(What is required) Look at the entries below and restate word for word the lines from the first through the one that has "The civic festivals".

(Entries shown)
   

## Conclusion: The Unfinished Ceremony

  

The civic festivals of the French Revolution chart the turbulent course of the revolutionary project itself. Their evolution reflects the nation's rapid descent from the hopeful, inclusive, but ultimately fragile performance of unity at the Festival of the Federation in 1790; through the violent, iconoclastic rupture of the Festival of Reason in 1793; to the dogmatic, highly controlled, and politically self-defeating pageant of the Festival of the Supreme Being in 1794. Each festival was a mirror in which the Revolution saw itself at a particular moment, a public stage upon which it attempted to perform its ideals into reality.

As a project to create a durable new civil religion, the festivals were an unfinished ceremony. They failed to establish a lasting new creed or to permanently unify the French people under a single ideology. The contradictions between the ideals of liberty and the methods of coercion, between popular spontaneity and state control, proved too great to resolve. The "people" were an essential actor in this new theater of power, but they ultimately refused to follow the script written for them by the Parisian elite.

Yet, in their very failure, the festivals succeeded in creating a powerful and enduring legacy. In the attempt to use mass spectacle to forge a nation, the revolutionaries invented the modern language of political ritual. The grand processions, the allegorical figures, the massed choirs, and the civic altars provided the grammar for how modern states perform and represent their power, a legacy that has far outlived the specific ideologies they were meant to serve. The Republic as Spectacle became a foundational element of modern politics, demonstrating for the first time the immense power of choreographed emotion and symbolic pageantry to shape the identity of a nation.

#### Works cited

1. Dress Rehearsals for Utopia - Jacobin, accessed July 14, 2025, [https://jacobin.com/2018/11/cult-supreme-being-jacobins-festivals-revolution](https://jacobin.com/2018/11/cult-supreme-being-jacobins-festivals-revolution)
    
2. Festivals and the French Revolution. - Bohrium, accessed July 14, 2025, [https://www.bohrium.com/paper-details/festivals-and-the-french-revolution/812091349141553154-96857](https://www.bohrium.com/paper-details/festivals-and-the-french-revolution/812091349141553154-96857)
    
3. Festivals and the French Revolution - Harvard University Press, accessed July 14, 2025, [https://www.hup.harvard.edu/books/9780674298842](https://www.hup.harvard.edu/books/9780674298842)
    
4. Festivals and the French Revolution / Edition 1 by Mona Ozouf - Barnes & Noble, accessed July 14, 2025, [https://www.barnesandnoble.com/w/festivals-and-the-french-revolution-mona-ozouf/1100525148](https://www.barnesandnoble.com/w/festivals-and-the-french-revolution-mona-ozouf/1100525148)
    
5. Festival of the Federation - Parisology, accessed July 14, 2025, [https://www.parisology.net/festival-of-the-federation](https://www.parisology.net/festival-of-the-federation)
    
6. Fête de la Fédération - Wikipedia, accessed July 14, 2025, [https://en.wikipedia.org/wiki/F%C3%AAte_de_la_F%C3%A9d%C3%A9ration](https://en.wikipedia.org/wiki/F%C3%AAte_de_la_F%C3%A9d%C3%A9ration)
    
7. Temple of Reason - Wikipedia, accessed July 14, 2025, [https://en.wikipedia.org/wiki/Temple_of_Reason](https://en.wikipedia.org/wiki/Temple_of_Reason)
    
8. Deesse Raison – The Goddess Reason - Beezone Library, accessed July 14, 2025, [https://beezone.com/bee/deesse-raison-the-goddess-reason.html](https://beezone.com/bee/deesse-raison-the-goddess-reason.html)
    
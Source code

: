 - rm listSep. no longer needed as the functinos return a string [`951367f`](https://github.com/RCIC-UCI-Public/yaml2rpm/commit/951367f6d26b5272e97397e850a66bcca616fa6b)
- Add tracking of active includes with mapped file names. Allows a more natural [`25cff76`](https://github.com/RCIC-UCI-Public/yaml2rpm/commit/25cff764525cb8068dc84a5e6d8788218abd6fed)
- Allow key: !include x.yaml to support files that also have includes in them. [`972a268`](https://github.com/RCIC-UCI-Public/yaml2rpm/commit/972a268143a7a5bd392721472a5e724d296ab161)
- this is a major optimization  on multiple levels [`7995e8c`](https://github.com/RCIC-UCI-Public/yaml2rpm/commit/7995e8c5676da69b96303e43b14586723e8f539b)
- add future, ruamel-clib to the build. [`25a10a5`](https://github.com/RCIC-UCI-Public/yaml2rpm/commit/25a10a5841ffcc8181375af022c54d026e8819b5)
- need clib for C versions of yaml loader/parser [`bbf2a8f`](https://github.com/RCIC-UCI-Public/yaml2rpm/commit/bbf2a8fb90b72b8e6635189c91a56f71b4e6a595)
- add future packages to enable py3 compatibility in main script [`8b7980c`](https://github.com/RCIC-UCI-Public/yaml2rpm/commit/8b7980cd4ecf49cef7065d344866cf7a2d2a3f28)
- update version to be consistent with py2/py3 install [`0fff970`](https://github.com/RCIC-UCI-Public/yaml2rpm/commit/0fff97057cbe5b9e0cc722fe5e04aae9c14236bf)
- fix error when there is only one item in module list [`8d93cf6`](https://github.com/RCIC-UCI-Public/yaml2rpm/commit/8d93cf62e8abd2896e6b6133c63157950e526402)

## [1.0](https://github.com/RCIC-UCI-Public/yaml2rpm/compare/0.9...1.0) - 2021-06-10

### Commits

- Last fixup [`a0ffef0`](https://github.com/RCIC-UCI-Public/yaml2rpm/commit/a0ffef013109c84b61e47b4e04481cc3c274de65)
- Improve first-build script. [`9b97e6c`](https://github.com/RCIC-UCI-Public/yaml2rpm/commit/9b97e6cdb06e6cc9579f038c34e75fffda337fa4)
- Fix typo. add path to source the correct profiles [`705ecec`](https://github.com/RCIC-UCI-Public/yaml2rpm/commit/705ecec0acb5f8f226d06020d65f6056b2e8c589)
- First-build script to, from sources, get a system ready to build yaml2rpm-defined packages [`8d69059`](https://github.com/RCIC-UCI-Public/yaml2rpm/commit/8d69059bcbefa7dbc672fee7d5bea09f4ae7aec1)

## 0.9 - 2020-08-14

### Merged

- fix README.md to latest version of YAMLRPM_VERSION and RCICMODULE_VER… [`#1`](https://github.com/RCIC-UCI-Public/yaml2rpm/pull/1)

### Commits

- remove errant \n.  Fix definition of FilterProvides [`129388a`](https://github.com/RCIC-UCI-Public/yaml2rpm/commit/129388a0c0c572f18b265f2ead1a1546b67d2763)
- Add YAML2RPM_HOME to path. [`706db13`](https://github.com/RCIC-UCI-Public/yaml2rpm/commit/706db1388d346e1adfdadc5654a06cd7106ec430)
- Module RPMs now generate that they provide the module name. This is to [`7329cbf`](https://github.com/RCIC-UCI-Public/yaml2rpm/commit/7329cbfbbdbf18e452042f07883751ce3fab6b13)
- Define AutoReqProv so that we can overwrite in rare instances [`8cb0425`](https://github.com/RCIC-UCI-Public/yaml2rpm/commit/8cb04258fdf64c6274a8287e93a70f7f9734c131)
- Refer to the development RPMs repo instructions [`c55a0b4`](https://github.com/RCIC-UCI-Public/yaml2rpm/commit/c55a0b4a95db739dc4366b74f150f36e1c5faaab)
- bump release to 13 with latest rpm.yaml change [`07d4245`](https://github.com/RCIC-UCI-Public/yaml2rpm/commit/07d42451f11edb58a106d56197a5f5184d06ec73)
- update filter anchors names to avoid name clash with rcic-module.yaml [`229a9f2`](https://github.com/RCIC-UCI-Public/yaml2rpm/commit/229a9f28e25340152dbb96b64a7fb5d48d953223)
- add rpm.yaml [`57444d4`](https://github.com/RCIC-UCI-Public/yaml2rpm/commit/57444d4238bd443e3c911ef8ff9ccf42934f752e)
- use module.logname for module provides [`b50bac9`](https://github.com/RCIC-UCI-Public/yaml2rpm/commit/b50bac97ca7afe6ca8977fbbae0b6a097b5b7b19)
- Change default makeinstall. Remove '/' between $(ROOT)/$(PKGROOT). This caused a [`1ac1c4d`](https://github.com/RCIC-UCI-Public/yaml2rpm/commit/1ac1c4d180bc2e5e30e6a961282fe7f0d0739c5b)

(Answer section)
## Conclusion: The Unfinished Ceremony

  

The civic festivals of the French Revolution chart the turbulent course of the revolutionary project itself. Their evolution reflects the nation's rapid descent from the hopeful, inclusive, but ultimately fragile performance of unity at the Festival of the Federation in 1790; through the violent, iconoclastic rupture of the Festival of Reason in 1793; to the dogmatic, highly controlled, and politically self-defeating pageant of the Festival of the Supreme Being in 1794. Each festival was a mirror in which the Revolution saw itself at a particular moment, a public stage upon which it attempted to perform its ideals into reality.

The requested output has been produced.